RUU menyeluruh yang akan menciptakan aturan ramah bisnis untuk mata uang kripto terhenti di Senat pada hari Selasa, sebuah pukulan besar bagi rencana industri kripto di Washington. Senat memilih 50 banding 49 untuk memblokir pertimbangan Clarity Act, sebuah undang-undang berprofil tinggi yang dibentuk oleh eksekutif kripto selama berbulan-bulan negosiasi dengan Kongres dan Gedung Putih. RUU itu lolos di DPR tahun lalu, tetapi menghadapi banyak penundaan di Senat.

Pemungutan suara itu merupakan kekalahan telak bagi industri yang membuat undang-undang tersebut kemungkinan tidak akan lolos dalam waktu dekat — jika memang pernah. Dengan pemilihan paruh waktu pada bulan November, jendela untuk memajukannya menutup dengan cepat, meskipun ada lebih dari $100 juta pengeluaran politik oleh perusahaan kripto. Sementara banyak Republikan merangkul RUU itu, Demokrat sebagian besar menentangnya. Banyak kekhawatiran mereka berpusat pada Presiden Trump, yang menghasilkan $1,4 miliar dari jaringan bisnis kripto tahun lalu. Demokrat menginginkan bahasa yang lebih kuat untuk mencegah presiden dan pejabat publik lainnya menggunakan kripto untuk menghasilkan uang. Pada akhirnya, tidak ada Demokrat yang memilih RUU itu, meninggalkan Republikan jauh dari ambang 60 suara yang diperlukan untuk melanjutkan. Beberapa Republikan, termasuk Senator Susan Collins dari Maine dan Senator Josh Hawley dari Missouri, juga memberikan suara "tidak".

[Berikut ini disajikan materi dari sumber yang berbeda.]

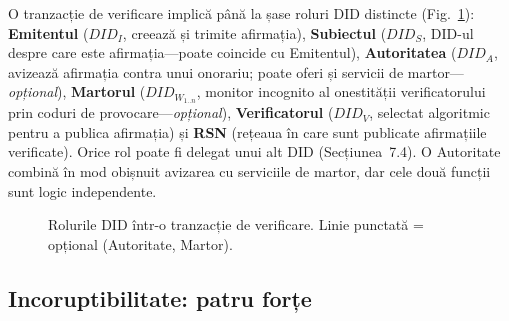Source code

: \documentclass[11pt,a4paper,twocolumn]{article}
\begin{document}
O tranzacție de verificare implică până la șase roluri DID distincte (Fig.~\ref{fig:roles}): \textbf{Emitentul} ($DID_I$, creează și trimite afirmația), \textbf{Subiectul} ($DID_S$, DID-ul despre care este afirmația---poate coincide cu Emitentul), \textbf{Autoritatea} ($DID_A$, avizează afirmația contra unui onorariu; poate oferi și servicii de martor---\emph{opțional}), \textbf{Martorul} ($DID_{W_{1..n}}$, monitor incognito al onestității verificatorului prin coduri de provocare---\emph{opțional}), \textbf{Verificatorul} ($DID_V$, selectat algoritmic pentru a publica afirmația) și \textbf{RSN} (rețeaua în care sunt publicate afirmațiile verificate). Orice rol poate fi delegat unui alt DID (Secțiunea~7.4). O Autoritate combină în mod obișnuit avizarea cu serviciile de martor, dar cele două funcții sunt logic independente.

\begin{figure}[ht]
\centering
{}
\caption{Rolurile DID într-o tranzacție de verificare. Linie punctată = opțional (Autoritate, Martor).}
\label{fig:roles}
\end{figure}

\subsection{Incoruptibilitate: patru forțe}
\end{document}
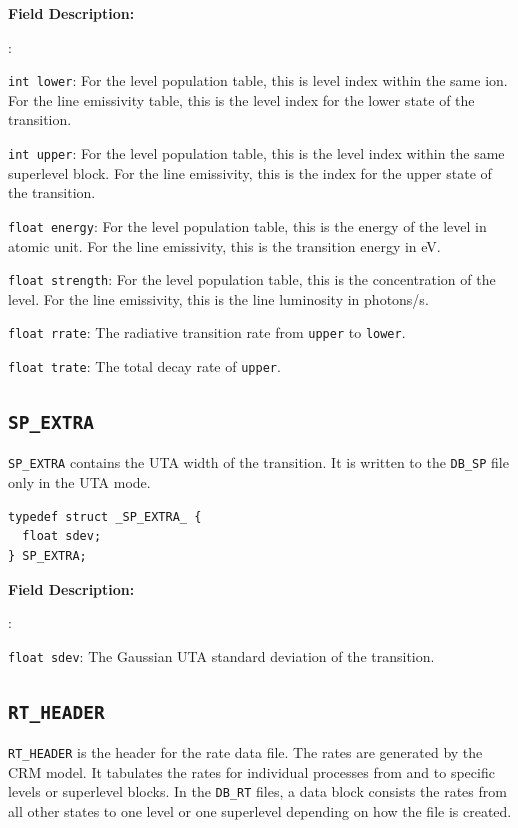 \documentclass[twoside,letterpaper]{refrep}
\newcommand{\key}[1]{\texttt{#1}}
\newenvironment{dbdesc}{\textbf{Field Description:} \begin{list}
	{:}{\setlength{\labelwidth}{2in}
	   \setlength{\leftmargin}{2in}
	   \setlength{\labelsep}{0.1in}
	   \setlength{\rightmargin}{0.2in}}}
	{\end{list}}
\begin{document}
\begin{dbdesc}
\item[\texttt{int lower}:] For the level population table, this is level index
within the same ion. For the line emissivity table, this is the level index for
the lower state of the transition.
\item[\texttt{int upper}:] For the level population table, this is the level
index within the same superlevel block. For the line emissivity, this is the
index for the upper state of the transition.
\item[\texttt{float energy}:] For the level population table, this is the
energy of the level in atomic unit. For the line emissivity, this is the
transition energy in eV.
\item[\texttt{float strength}:] For the level population table, this is the
concentration of the level. For the line emissivity, this is the line
luminosity in photons/s. 
\item[\texttt{float rrate}:] The radiative transition rate from \key{upper} to
  \key{lower}. 
\item[\texttt{float trate}:] The total decay rate of \key{upper}.
\end{dbdesc}

\subsection{\texttt{SP\_EXTRA}}
\texttt{SP\_EXTRA} contains the UTA width of the transition. It is written to
the \texttt{DB\_SP} file only in the UTA mode.

\begin{verbatim}
typedef struct _SP_EXTRA_ {
  float sdev;
} SP_EXTRA;
\end{verbatim}

\begin{dbdesc}
\item[\texttt{float sdev}:] The Gaussian UTA standard deviation of the
  transition.
\end{dbdesc}

\subsection{\texttt{RT\_HEADER}}
\label{subsec:rt_header}
\texttt{RT\_HEADER} is the header for the rate data file. The rates are
generated by the CRM model. It tabulates the rates for individual processes
from and to specific levels or superlevel blocks. In the \texttt{DB\_RT}
files, a data block consists the rates from all other states to one level or
one superlevel depending on how the file is created.
\end{document}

"Yang diinginkan Presiden Trump hanyalah agar Senat memberinya waktu untuk melakukan kejahatan, dan saya tidak akan mendukung undang-undang apa pun yang memungkinkannya," kata Senator Ruben Gallego, Demokrat dari Arizona, dalam sebuah pernyataan setelah pemungutan suara. "Undang-undang ini gagal sepenuhnya karena Republikan menolak mengatakan tidak kepada presiden." Hasilnya merupakan kekecewaan pahit bagi eksekutif kripto, yang telah menjadikan Clarity Act sebagai prioritas kebijakan terpenting mereka.

"Pemungutan suara hari ini adalah kegagalan kepemimpinan," kata Mason Lynaugh, direktur eksekutif kelompok advokasi Stand With Crypto, dalam sebuah pernyataan. "Setiap hari tanpa tindakan adalah hari di mana inovasi, pekerjaan, dan investasi Amerika terus dikirim ke luar negeri."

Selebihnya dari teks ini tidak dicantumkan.